Windows 0-Day Exploited In Ongoing Attacks

An anonymous reader writes: Microsoft is warning users about a new Windows zero-day vulnerability that is being actively exploited in the wild and is primarily a risk to users on servers and workstations that open documents with embedded OLE objects. The vulnerability is currently being exploited via PowerPoint files. These specially crafted files contain a malicious OLE (Object Linking and Embedding) object. This is not the first time a vulnerability in OLE has been exploited by cybercriminals, however most previous OLE vulnerabilities have been limited to specific older versions of the Windows operating system. What makes this vulnerability dangerous is that it affects the latest fully patched versions of Windows.

Re:Definitely Users

[CauseBy]

It's a problem of false negatives. I've never been confronted with a UAC warning for which it was appropriate to say no. Never.
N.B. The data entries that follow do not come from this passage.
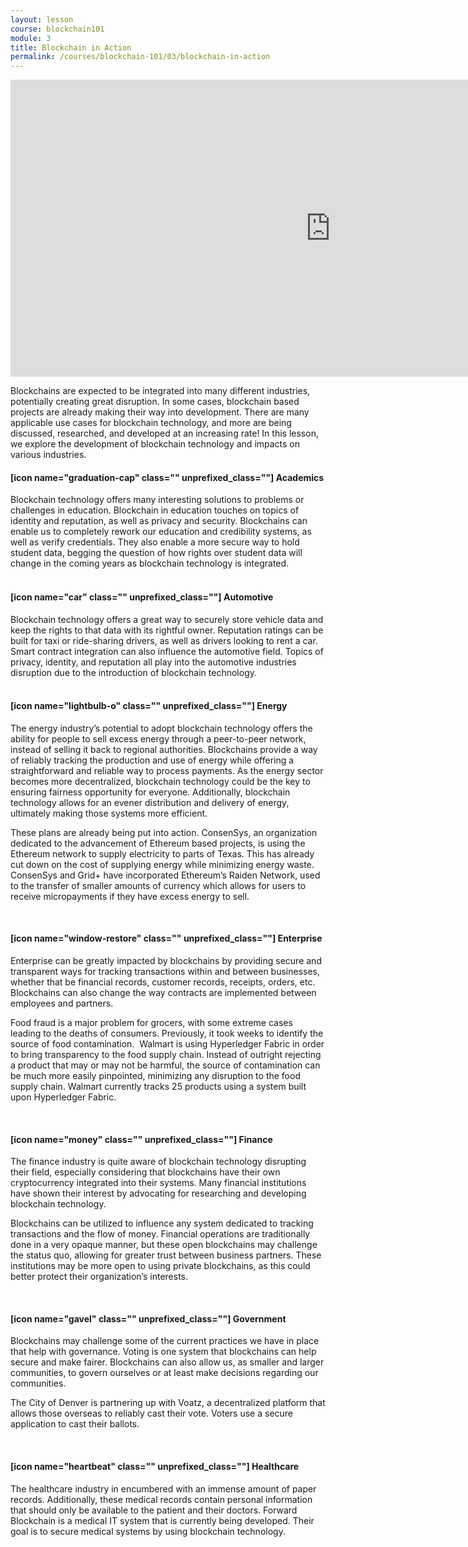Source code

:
 ```yaml
---
layout: lesson
course: blockchain101
module: 3
title: Blockchain in Action
permalink: /courses/blockchain-101/03/blockchain-in-action
---
```


<span>
<div style="text-align: center;">

<iframe width="1024" height="475" src="https://www.youtube.com/embed/FsdmXlZx-U4?rel=0" frameborder="0" allow="accelerometer; autoplay; encrypted-media; gyroscope; picture-in-picture" allowfullscreen></iframe>

</div>

<span class="openingParagraph">Blockchains are expected to be integrated into many different industries, potentially creating great disruption. In some cases, blockchain based projects are already making their way into development. There are many applicable use cases for blockchain technology, and more are being discussed, researched, and developed at an increasing rate! In this lesson, we explore the development of blockchain technology and impacts on various industries.
</span>
<div class="tealCallout">
<h4>[icon name="graduation-cap" class="" unprefixed_class=""] Academics</h4>
<span style="font-weight: 400;">Blockchain technology offers many interesting solutions to problems or challenges in education. Blockchain in education touches on topics of identity and reputation, as well as privacy and security. Blockchains can enable us to completely rework our education and credibility systems, as well as verify credentials. They also enable a more secure way to hold student data, begging the question of how rights over student data will change in the coming years as blockchain technology is integrated.</span>

</div>
<br>
<div class="tealCallout">
<h4>[icon name="car" class="" unprefixed_class=""] Automotive</h4>
<span style="font-weight: 400;">Blockchain technology offers a great way to securely store vehicle data and keep the rights to that data with its rightful owner. Reputation ratings can be built for taxi or ride-sharing drivers, as well as drivers looking to rent a car. Smart contract integration can also influence the automotive field. Topics of privacy, identity, and reputation all play into the automotive industries disruption due to the introduction of blockchain technology. </span>

</div>
<br>
<div class="tealCallout">
<h4>[icon name="lightbulb-o" class="" unprefixed_class=""] Energy</h4>
<span style="font-weight: 400;">The energy industry’s potential to adopt blockchain technology offers the ability for people to sell excess energy through a peer-to-peer network, instead of selling it back to regional authorities. Blockchains provide a way of reliably tracking the production and use of energy while offering a straightforward and reliable way to process payments. As the energy sector becomes more decentralized, blockchain technology could be the key to ensuring fairness opportunity for everyone. Additionally, blockchain technology allows for an evener distribution and delivery of energy, ultimately making those systems more efficient.</span>

<span style="font-weight: 400;">These plans are already being put into action. ConsenSys, an organization dedicated to the advancement of Ethereum based projects, is using the Ethereum network to supply electricity to parts of Texas. This has already cut down on the cost of supplying energy while minimizing energy waste. ConsenSys and Grid+ have incorporated Ethereum’s Raiden Network, used to the transfer of smaller amounts of currency which allows for users to receive micropayments if they have excess energy to sell.</span>

</div>
<br>
<div class="tealCallout">
<h4>[icon name="window-restore" class="" unprefixed_class=""] Enterprise</h4>
<span style="font-weight: 400;">Enterprise can be greatly impacted by blockchains by providing secure and transparent ways for tracking transactions within and between businesses, whether that be financial records, customer records, receipts, orders, etc. Blockchains can also change the way contracts are implemented between employees and partners. </span>

<span style="font-weight: 400;">Food fraud is a major problem for grocers, with some extreme cases leading to the deaths of consumers. Previously, it took weeks to identify the source of food contamination.  Walmart is using Hyperledger Fabric in order to bring transparency to the food supply chain. Instead of outright rejecting a product that may or may not be harmful, the source of contamination can be much more easily pinpointed, minimizing any disruption to the food supply chain. Walmart currently tracks 25 products using a system built upon Hyperledger Fabric.</span>

</div>
<br>
<div class="tealCallout">
<h4>[icon name="money" class="" unprefixed_class=""] Finance</h4>
<span style="font-weight: 400;">The finance industry is quite aware of blockchain technology disrupting their field, especially considering that blockchains have their own cryptocurrency integrated into their systems. Many financial institutions have shown their interest by advocating for researching and developing blockchain technology.</span>

<span style="font-weight: 400;">Blockchains can be utilized to influence any system dedicated to tracking transactions and the flow of money. Financial operations are traditionally done in a very opaque manner, but these open blockchains may challenge the status quo, allowing for greater trust between business partners. These institutions may be more open to using private blockchains, as this could better protect their organization’s interests.</span>

</div>
<br>
<div class="tealCallout">
<h4>[icon name="gavel" class="" unprefixed_class=""] Government</h4>
<span style="font-weight: 400;">Blockchains may challenge some of the current practices we have in place that help with governance. Voting is one system that blockchains can help secure and make fairer. Blockchains can also allow us, as smaller and larger communities, to govern ourselves or at least make decisions regarding our communities. </span>

<span style="font-weight: 400;">The City of Denver is partnering up with Voatz, a decentralized platform that allows those overseas to reliably cast their vote. Voters use a secure application to cast their ballots.</span>

</div>
<br>
<div class="tealCallout">
<h4>[icon name="heartbeat" class="" unprefixed_class=""] Healthcare</h4>
<span style="font-weight: 400;">The healthcare industry in encumbered with an immense amount of paper records. Additionally, these medical records contain personal information that should only be available to the patient and their doctors. Forward Blockchain is a medical IT system that is currently being developed. Their goal is to secure medical systems by using blockchain technology.</span>

</div>
</span>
When 100% of past warnings were unnecessary people don't pay attention to warnings anymore. This isn't a problem with human behavior, this is a problem with the warnings. Warnings need to have a memorably high rate of indicating actual danger -- five or ten percent is enough. One in a million is not enough.

Windows is like the crazy guy on the corner who says "the end is near!" Yeah, sure, maybe this time he's right, but we've heard that false message too many times to even bother listening to it.

Libreoffice?

[BellyJelly]

Well, we mostly use Libreoffice at work. Are we vulnerable if we open a powerpoint file in Impress?